## Exercise details
In the records below, find each line that holds "analytical" and return it.
[Given information — start]
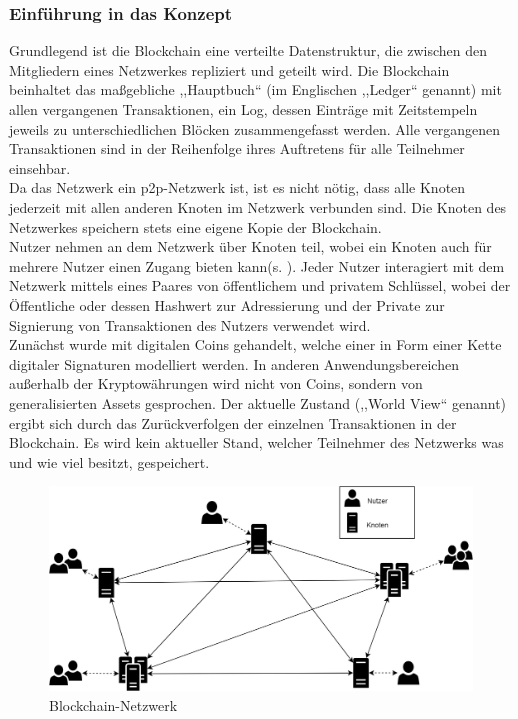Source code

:     \subsubsection{Einführung in das Konzept}
    \label{sec:sota_blockchain_introduction}
    Grundlegend ist die Blockchain eine verteilte Datenstruktur, die zwischen den Mitgliedern eines Netzwerkes repliziert und geteilt wird\cite{Christidis2016}.
    Die Blockchain beinhaltet das maßgebliche ,,Hauptbuch`` (im Englischen ,,Ledger`` genannt) mit allen vergangenen Transaktionen, ein Log, dessen Einträge mit Zeitstempeln jeweils zu unterschiedlichen Blöcken zusammengefasst werden. 
    Alle vergangenen Transaktionen sind in der Reihenfolge ihres Auftretens für alle Teilnehmer einsehbar\cite{Nakamoto2008}.
    \medskip\\
    Da das Netzwerk ein \gls{p2p}-Netzwerk ist, ist es nicht nötig, dass alle Knoten jederzeit mit allen anderen Knoten im Netzwerk verbunden sind. 
    Die Knoten des Netzwerkes speichern stets eine eigene Kopie der Blockchain.
    \medskip\\
    Nutzer nehmen an dem Netzwerk über Knoten teil, wobei ein Knoten auch für mehrere Nutzer einen Zugang bieten kann(s. ). 
    Jeder Nutzer interagiert mit dem Netzwerk mittels eines Paares von öffentlichem und privatem Schlüssel, wobei der Öffentliche oder dessen Hashwert zur Adressierung und der Private zur Signierung von Transaktionen des Nutzers verwendet wird.\cite{Christidis2016}
    \medskip\\
    Zunächst wurde mit digitalen Coins gehandelt, welche einer in Form einer Kette digitaler Signaturen modelliert werden\cite{Nakamoto2008}.
    In anderen Anwendungsbereichen außerhalb der Kryptowährungen wird nicht von Coins, sondern von generalisierten Assets gesprochen.
    Der aktuelle Zustand (,,World View`` genannt) ergibt sich durch das Zurückverfolgen der einzelnen Transaktionen in der Blockchain. 
    Es wird kein aktueller Stand, welcher Teilnehmer des Netzwerks was und wie viel besitzt, gespeichert.\cite{Christidis2016}
    \begin{figure}[H]
    	\centering
    	\includegraphics[width=\textwidth]{graphics/BCNetwork.png}
    	\caption[Blockchain-Netzwerk]{Blockchain-Netzwerk}
    	\label{fig:bc_network}
    \end{figure}
    
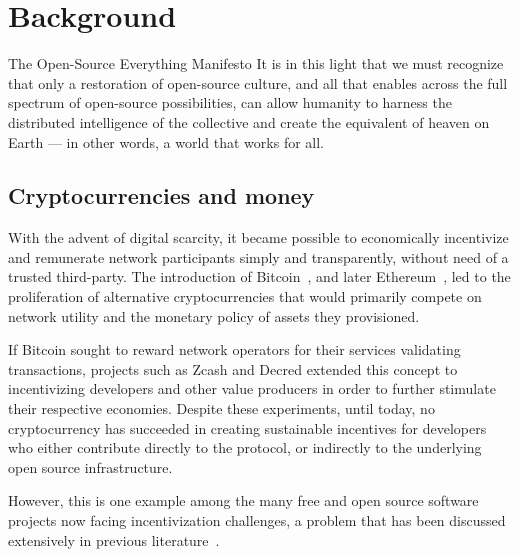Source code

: \section{Background}

\begin{epigraph}{The Open-Source Everything Manifesto}
    \noindent It is in this light that we must recognize that only a restoration of
    open-source culture, and all that enables across the full spectrum of
    open-source possibilities, can allow humanity to harness the distributed
    intelligence of the collective and create the equivalent of heaven on Earth
    --- in other words, a world that works for all.
\end{epigraph}

\subsection{Cryptocurrencies and money}

With the advent of digital scarcity, it became possible to economically
incentivize and remunerate network participants simply and transparently,
without need of a trusted third-party. The introduction of
Bitcoin~\cite{bitcoin}, and later Ethereum~\cite{ethereum}, led to the
proliferation of alternative cryptocurrencies that would primarily compete on
network utility and the monetary policy of assets they provisioned.


If Bitcoin sought to reward network operators for their services validating
transactions, projects such as Zcash and Decred extended this concept to
incentivizing developers and other value producers in order to further stimulate
their respective economies. Despite these experiments, until today, no cryptocurrency
has succeeded in creating sustainable incentives for developers who either
contribute directly to the protocol, or indirectly to the underlying open source
infrastructure.

However, this is one example among the many free and open source software projects
now facing incentivization challenges, a problem that has been
discussed extensively in previous literature~\cite{roads and bridges}.

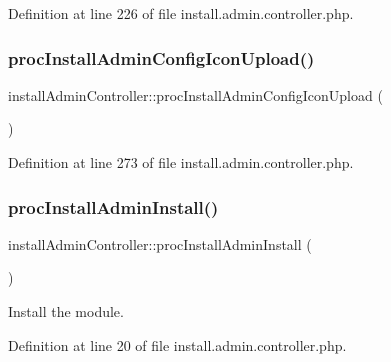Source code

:Definition at line 226 of file install.\+admin.\+controller.\+php.

\hypertarget{classinstallAdminController_a43a0d4db547322f22884c7dffbda6b87}{}\label{classinstallAdminController_a43a0d4db547322f22884c7dffbda6b87} 
\subsubsection{\texorpdfstring{proc\+Install\+Admin\+Config\+Icon\+Upload()}{procInstallAdminConfigIconUpload()}}
{\footnotesize\ttfamily install\+Admin\+Controller\+::proc\+Install\+Admin\+Config\+Icon\+Upload (\begin{DoxyParamCaption}{ }\end{DoxyParamCaption})}



Definition at line 273 of file install.\+admin.\+controller.\+php.

\hypertarget{classinstallAdminController_a9aa974c8cc406f536e712000ae7c431b}{}\label{classinstallAdminController_a9aa974c8cc406f536e712000ae7c431b} 
\subsubsection{\texorpdfstring{proc\+Install\+Admin\+Install()}{procInstallAdminInstall()}}
{\footnotesize\ttfamily install\+Admin\+Controller\+::proc\+Install\+Admin\+Install (\begin{DoxyParamCaption}{ }\end{DoxyParamCaption})}



Install the module. 



Definition at line 20 of file install.\+admin.\+controller.\+php.

\hypertarget{classinstallAdminController_a76919653ad07627e7f0aa4b01cc2b9fe}{}\label{classinstallAdminController_a76919653ad07627e7f0aa4b01cc2b9fe} 
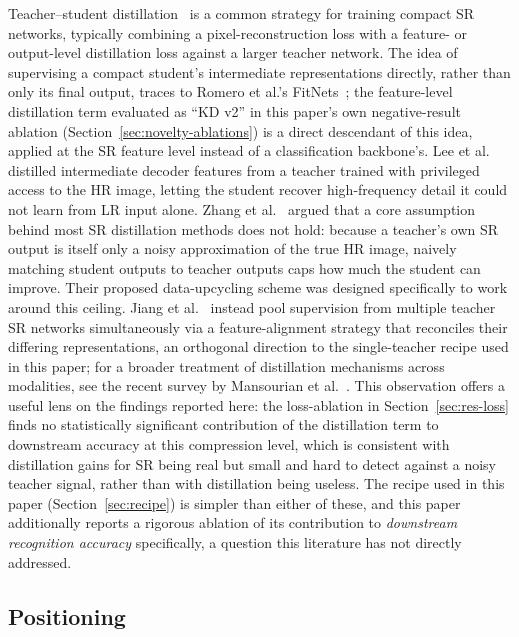 \documentclass[pdflatex,sn-vancouver-num]{sn-jnl}
\begin{document}
Teacher--student distillation~\cite{hinton2015distilling} is a common strategy for training compact SR networks, typically combining a pixel-reconstruction loss with a feature- or output-level distillation loss against a larger teacher network. The idea of supervising a compact student's intermediate representations directly, rather than only its final output, traces to Romero et al.'s FitNets~\cite{romero2015fitnets}; the feature-level distillation term evaluated as ``KD v2'' in this paper's own negative-result ablation (Section~\ref{sec:novelty-ablations}) is a direct descendant of this idea, applied at the SR feature level instead of a classification backbone's. Lee et al.~\cite{lee2020privileged} distilled intermediate decoder features from a teacher trained with privileged access to the HR image, letting the student recover high-frequency detail it could not learn from LR input alone. Zhang et al.~\cite{zhang2024dukd} argued that a core assumption behind most SR distillation methods does not hold: because a teacher's own SR output is itself only a noisy approximation of the true HR image, naively matching student outputs to teacher outputs caps how much the student can improve. Their proposed data-upcycling scheme was designed specifically to work around this ceiling. Jiang et al.~\cite{jiang2024mtkd} instead pool supervision from multiple teacher SR networks simultaneously via a feature-alignment strategy that reconciles their differing representations, an orthogonal direction to the single-teacher recipe used in this paper; for a broader treatment of distillation mechanisms across modalities, see the recent survey by Mansourian et al.~\cite{mansourian2025kdsurvey}. This observation offers a useful lens on the findings reported here: the loss-ablation in Section~\ref{sec:res-loss} finds no statistically significant contribution of the distillation term to downstream accuracy at this compression level, which is consistent with distillation gains for SR being real but small and hard to detect against a noisy teacher signal, rather than with distillation being useless. The recipe used in this paper (Section~\ref{sec:recipe}) is simpler than either of these, and this paper additionally reports a rigorous ablation of its contribution to \emph{downstream recognition accuracy} specifically, a question this literature has not directly addressed.

\subsection{Positioning}
\end{document}
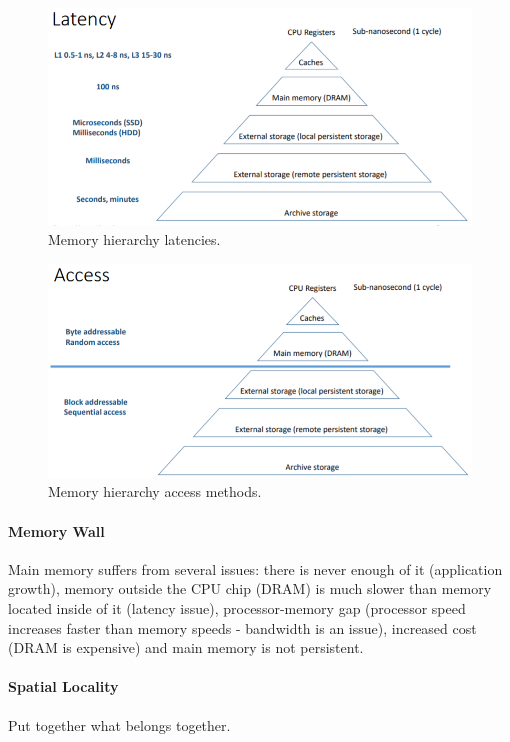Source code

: \begin{figure}[h]
	\centering
	\includegraphics[scale=0.5]{images/1-lat.PNG}
	\caption{Memory hierarchy latencies.}
	\label{fig:lat}
\end{figure}

\begin{figure}[h]
	\centering
	\includegraphics[scale=0.5]{images/1-acc.PNG}
	\caption{Memory hierarchy access methods.}
	\label{fig:acc}
\end{figure}

\paragraph{Memory Wall}
Main memory suffers from several issues: there is never enough of it (application growth), memory outside the CPU chip (DRAM) is much slower than memory located inside of it (latency issue), processor-memory gap (processor speed increases faster than memory speeds - bandwidth is an issue), increased cost (DRAM is expensive) and main memory is not persistent.

\paragraph{Spatial Locality}
Put together what belongs together.


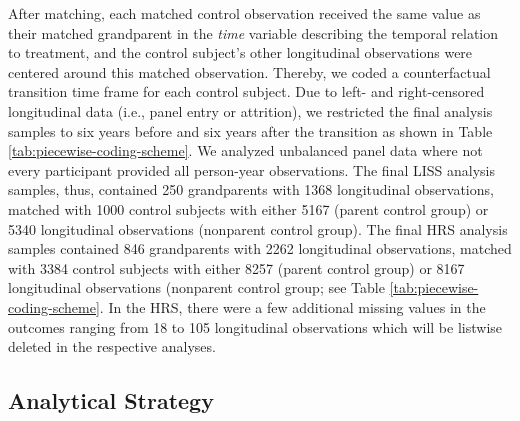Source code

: \documentclass[
  english,
  man, noextraspace]{apa7}
\begin{document}
After matching, each matched control observation received the same value as their matched grandparent in the \emph{time} variable describing the temporal relation to treatment, and the control subject's other longitudinal observations were centered around this matched observation. Thereby, we coded a counterfactual transition time frame for each control subject. Due to left- and right-censored longitudinal data (i.e., panel entry or attrition), we restricted the final analysis samples to six years before and six years after the transition as shown in Table \ref{tab:piecewise-coding-scheme}. We analyzed unbalanced panel data where not every participant provided all person-year observations. The final LISS analysis samples, thus, contained 250 grandparents with 1368 longitudinal observations, matched with 1000 control subjects with either 5167 (parent control group) or 5340 longitudinal observations (nonparent control group). The final HRS analysis samples contained 846 grandparents with 2262 longitudinal observations, matched with 3384 control subjects with either 8257 (parent control group) or 8167 longitudinal observations (nonparent control group; see Table \ref{tab:piecewise-coding-scheme}. In the HRS, there were a few additional missing values in the outcomes ranging from 18 to 105 longitudinal observations which will be listwise deleted in the respective analyses.

\hypertarget{analytical-strategy}{%
\subsection{Analytical Strategy}\label{analytical-strategy}}
\end{document}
[Given information — finish]
## Response area
\hypertarget{analytical-strategy}{%
\subsection{Analytical Strategy}\label{analytical-strategy}}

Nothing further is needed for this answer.